----- Records for this task

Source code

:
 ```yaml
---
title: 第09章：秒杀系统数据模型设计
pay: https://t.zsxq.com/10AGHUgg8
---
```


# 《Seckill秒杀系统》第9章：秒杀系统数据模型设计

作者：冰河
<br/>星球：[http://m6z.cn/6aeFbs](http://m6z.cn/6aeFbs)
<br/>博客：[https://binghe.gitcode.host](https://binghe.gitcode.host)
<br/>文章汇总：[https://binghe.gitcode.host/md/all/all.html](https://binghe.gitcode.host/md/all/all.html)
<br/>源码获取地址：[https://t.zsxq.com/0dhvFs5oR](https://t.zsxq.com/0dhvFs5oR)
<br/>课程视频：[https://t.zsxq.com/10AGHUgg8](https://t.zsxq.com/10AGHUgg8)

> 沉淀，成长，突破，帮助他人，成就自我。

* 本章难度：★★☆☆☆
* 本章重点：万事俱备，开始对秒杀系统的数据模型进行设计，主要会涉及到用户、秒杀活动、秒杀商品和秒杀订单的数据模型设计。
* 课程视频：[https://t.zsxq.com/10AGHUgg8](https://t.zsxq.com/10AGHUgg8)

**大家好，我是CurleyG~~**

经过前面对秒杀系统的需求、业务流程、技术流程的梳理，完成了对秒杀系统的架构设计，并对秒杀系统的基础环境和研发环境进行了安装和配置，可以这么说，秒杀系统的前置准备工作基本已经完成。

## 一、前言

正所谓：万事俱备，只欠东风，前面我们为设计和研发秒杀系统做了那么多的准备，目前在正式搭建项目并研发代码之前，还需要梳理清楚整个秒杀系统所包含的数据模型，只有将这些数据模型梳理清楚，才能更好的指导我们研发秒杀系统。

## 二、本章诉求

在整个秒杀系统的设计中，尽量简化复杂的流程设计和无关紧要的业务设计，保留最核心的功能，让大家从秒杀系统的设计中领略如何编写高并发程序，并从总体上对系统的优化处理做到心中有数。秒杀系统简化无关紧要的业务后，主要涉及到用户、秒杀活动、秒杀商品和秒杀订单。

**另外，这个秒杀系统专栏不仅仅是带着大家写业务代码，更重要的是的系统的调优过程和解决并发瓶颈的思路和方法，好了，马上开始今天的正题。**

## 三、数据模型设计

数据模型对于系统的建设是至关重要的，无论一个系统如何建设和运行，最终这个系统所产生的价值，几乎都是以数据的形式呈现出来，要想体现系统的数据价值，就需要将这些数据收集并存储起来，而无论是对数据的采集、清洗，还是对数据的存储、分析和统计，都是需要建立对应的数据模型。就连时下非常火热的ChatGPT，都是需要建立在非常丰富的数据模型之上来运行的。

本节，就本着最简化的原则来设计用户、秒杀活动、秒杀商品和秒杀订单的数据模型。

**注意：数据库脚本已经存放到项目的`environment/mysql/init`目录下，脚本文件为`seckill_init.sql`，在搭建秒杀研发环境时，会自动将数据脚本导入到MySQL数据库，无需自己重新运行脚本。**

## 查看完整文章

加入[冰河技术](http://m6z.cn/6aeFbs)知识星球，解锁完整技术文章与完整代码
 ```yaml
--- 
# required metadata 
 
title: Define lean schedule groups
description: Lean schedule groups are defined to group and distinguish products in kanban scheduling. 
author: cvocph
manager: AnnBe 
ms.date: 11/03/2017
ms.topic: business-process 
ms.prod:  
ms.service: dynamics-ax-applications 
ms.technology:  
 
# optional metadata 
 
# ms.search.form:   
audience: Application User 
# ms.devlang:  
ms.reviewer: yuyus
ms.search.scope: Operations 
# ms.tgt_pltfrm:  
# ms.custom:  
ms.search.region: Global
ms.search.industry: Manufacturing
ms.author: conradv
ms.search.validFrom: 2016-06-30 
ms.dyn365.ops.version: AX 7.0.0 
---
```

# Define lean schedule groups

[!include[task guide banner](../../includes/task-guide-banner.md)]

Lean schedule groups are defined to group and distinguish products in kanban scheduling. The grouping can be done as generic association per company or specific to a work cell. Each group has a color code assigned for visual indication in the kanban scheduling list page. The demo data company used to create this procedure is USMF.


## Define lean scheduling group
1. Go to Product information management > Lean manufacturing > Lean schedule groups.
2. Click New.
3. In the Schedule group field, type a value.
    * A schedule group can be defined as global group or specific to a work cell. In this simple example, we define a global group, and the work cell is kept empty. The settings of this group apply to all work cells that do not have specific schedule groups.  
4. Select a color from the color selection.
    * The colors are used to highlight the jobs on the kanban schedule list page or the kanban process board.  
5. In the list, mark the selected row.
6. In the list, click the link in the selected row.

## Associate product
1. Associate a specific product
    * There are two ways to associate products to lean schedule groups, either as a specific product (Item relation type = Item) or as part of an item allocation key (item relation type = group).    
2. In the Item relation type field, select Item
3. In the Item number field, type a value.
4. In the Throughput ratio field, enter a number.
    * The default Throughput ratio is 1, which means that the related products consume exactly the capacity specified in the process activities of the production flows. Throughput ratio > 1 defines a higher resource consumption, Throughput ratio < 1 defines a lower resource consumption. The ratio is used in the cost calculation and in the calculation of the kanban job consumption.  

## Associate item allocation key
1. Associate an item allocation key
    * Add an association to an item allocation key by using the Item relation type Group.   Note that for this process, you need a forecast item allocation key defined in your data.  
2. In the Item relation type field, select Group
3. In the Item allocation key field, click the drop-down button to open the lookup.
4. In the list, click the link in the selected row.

----------

**What this task involves**
Copy each line of the records that has "gitcode" in it.

**Task output**
<br/>博客：[https://binghe.gitcode.host](https://binghe.gitcode.host)
<br/>文章汇总：[https://binghe.gitcode.host/md/all/all.html](https://binghe.gitcode.host/md/all/all.html)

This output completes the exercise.